Radikalisierte Abtreibungsgegner_innen – eine unterschätzte Gefahr

Angezeigt worden war Dr. Hänel von radikalen Abtreibungsgegner_innen aus dem Umfeld von www.babycaust.de, einer Seite, auf der unter anderem extreme Thesen wie "damals Holocaust – heute Babycaust" vertreten werden. Zu den zentralen Akteuren hinter der Seite gehört Günter Annen, Vorsitzender der Initiative Nie Wieder! e.V., die sowohl gegen Abtreibungen als auch gegen ärztliche Suizidhilfe vorgeht. Babycaust stellt mit abscheulichen Bildern und unfassbaren Nazivergleichen Ärzt_innen an den Pranger, die auch Abtreibungen vornehmen. Die ins Visier Genommenen werden als "Mörder" oder "Tötungsspezialisten" bezeichnet und mit den Adressen ihrer niedergelassenen Praxis oder Klinik (nicht selten auch mit Privatanschrift) auf der Internetseite genannt, eingeschüchtert und bedroht.

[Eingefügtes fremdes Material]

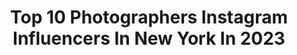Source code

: ---
title: Top 10 Photographers Instagram Influencers In New York In 2023
description: >-
  Find top photographers Instagram influencers in New York in 2023. Most popular hashtags: #blacklivesmatter #apricotmagazine #dreamermagazine.
platform: Instagram
hits: 785
text_top: Identify the most popular Instagram accounts on inBeat.
text_bottom: Our platform has 785 Instagram influencers like this in New York, United States for you to connect with.
profiles:
  - username: "zaymaverick"
    fullname: >-
      zay maverick
    bio: >-
      God first. Film photographer. New York
    location: "United States"
    followers: 20944
    engagement: 1259
    commentsToLikes: 0.072351
    id: ck55lptus24n20i11fbbylx4p
    verified: false
    hashtags: "#blacklivesmatter"
  - username: "underground_nyc"
    fullname: >-
      Aaron ✊🏾
    bio: >-
      Photographer • New York To book your next photo shoot! ↙️
    location: "United States"
    followers: 275787
    engagement: 156
    commentsToLikes: 0.019132
    id: ck0u0i7rgtsqv0i19romysrp5
    verified: true
    hashtags: "#manualfocusboyz, #noretouch"
  - username: "briangilbreath"
    fullname: >-
      Brian Gilbreath
    bio: >-
      ＳＴＲＥＥＴ ＰＨＯＴＯＧＲＡＰＨＥＲ ＮＥＷ ＹＯＲＫ ＣＩＴＹ
    location: "United States"
    followers: 6252
    engagement: 667
    commentsToLikes: 0.032887
    id: ckap76u58iv9y0i7841n076q7
    verified: false
    hashtags: "#greenpoint, #archive, #streetphotography, #blacklivesmatter"
  - username: "shesjac"
    fullname: >-
      Jaclyn
    bio: >-
      Photographer | New York
    location: "United States"
    followers: 28319
    engagement: 187
    commentsToLikes: 0.026328
    id: ckf5soe0tfy6k0j233soq0nrk
    verified: false
    hashtags: "#tysm, #winterwonderland, #letitsnow, #santababy"
  - username: "patrickklinc"
    fullname: >-
      Patrick Klinc
    bio: >-
      Photographer New York
    location: "United States"
    followers: 6682
    engagement: 2409
    commentsToLikes: 0.009328
    id: ck5c62ik44l0p0i111e38su1i
    verified: false
    hashtags: "#thegreatestofalltime, #engaged"
  - username: "yavezanthonio"
    fullname: >-
      Yavez Anthonio
    bio: >-
      Director & Photographer New York / Amsterdam
    location: "United States"
    followers: 9479
    engagement: 595
    commentsToLikes: 0.033626
    id: ck0vvnoxjpxlf0i19nz39ud0h
    verified: false
    hashtags: "#sososick"
  - username: "joethommas"
    fullname: >-
      Joe Thomas
    bio: >-
      Travel + Architecture Photographer 𖤥 New York Interior work: @joethomasphoto ✉︎ joethomasphoto@gmail.com
    location: "United States"
    followers: 143293
    engagement: 624
    commentsToLikes: 0.015959
    id: ck0tul0u17n2f0i193mgf2u2u
    verified: false
    hashtags: "#thecapstonepi, #ad, #happyworldphotographyday"
  - username: "mike.depetris"
    fullname: >-
      Michael DePetris
    bio: >-
      PHOTOGRAPHER • NEW YORK CITY (and beyond) ⚡️📡✨ also me ↠ @mikegotlost
    location: "United States"
    followers: 41282
    engagement: 621
    commentsToLikes: 0.014147
    id: ck0tzzu4ps6me0i1961etx8sk
    verified: false
    hashtags: "#newtopographics, #minimalzine, #exploreobserveshare, #littlerivermag"
  - username: "julespicturepalace"
    fullname: >-
      Julian Lennon
    bio: >-
      Singer-songwriter, producer, documentary film maker, philanthropist, fine-art photographer & New York Times Best Selling Author...
    location: "United States"
    followers: 261609
    engagement: 201
    commentsToLikes: 0.051439
    id: ck9h9noam97pn0j78q4y83rii
    verified: true
    hashtags: "#themerrygoround, #art, #poetry, #noisyspirits"
  - username: "dinokuznik"
    fullname: >-
      Dino Kužnik
    bio: >-
      Photographer. New York, California & Beyond. 〰️ New Publication ⦁⦁ 05 Dino Kuznik OUT NOW in collaboration w/ @setantabooks @odtakeovers 〰️
    location: "United States"
    followers: 72917
    engagement: 725
    commentsToLikes: 0.009428
    id: ck0ttv7bh4gd30i19ne0epa3a
    verified: false
    hashtags: ""
---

Anstößige Propaganda bezüglich Schwangerschaftsabbruch

Unmittel nach nach der Urteilsverkündung gegen Dr. Hänel gab Dr. Ines Scheibe vom Humanistischen Verband Deutschlands (HVD) in einer Presseerklärung bekannt:

"Eine selbstbestimmte Familienplanung ist nicht möglich ohne den Zugang zu medizinisch und psychologisch qualifizierten sowie weltanschaulich neutralen Informationen über Möglichkeiten und Bedingungen der rechtzeitigen Beendigung ungewollter Schwangerschaften."

Scheibe ist Leiterin einer Schwangerenberatungsstelle des HVD Berlin-Brandenburg und u.a. im Koordinationskreis des vom HVD initiierten und mitgegründeten Bündnisses für sexuelle Selbstbestimmung. Dort war man sich der sehr konkreten Gefahr bewusst, dass, wie Scheibe sagte, der Strafrechtsparagraf 219a "eine Grundlage für inakzeptable Schikanen durch religiöse Fundamentalisten und andere radikale Abtreibungsgegner" bietet.

Wer nach Anstößigem sucht, kann es bei eben jenen Extremist_innen finden: in den widerwärtigen Bild- und Textbotschaften auf der Website www.babycaust.de. Doch der Paragraf 219a richtet sich nicht gegen diese fundamentalistischen selbst ernannten Lebensschützer_innen, sondern umgekehrt gegen Ärt_innen wie Frau Dr. Hänel. Ärzt_innen, die über die Möglichkeit eines Eingriff durch sie auch nur öffentlich aufklären, erfüllen den Straftatbestand durch die Tatsache, dass sie bei einem Eingriff ja Honorar erhalten. Dieser Tabubruch reicht dann auch schon für einen weit gefassten Begriff der Anstößigkeit.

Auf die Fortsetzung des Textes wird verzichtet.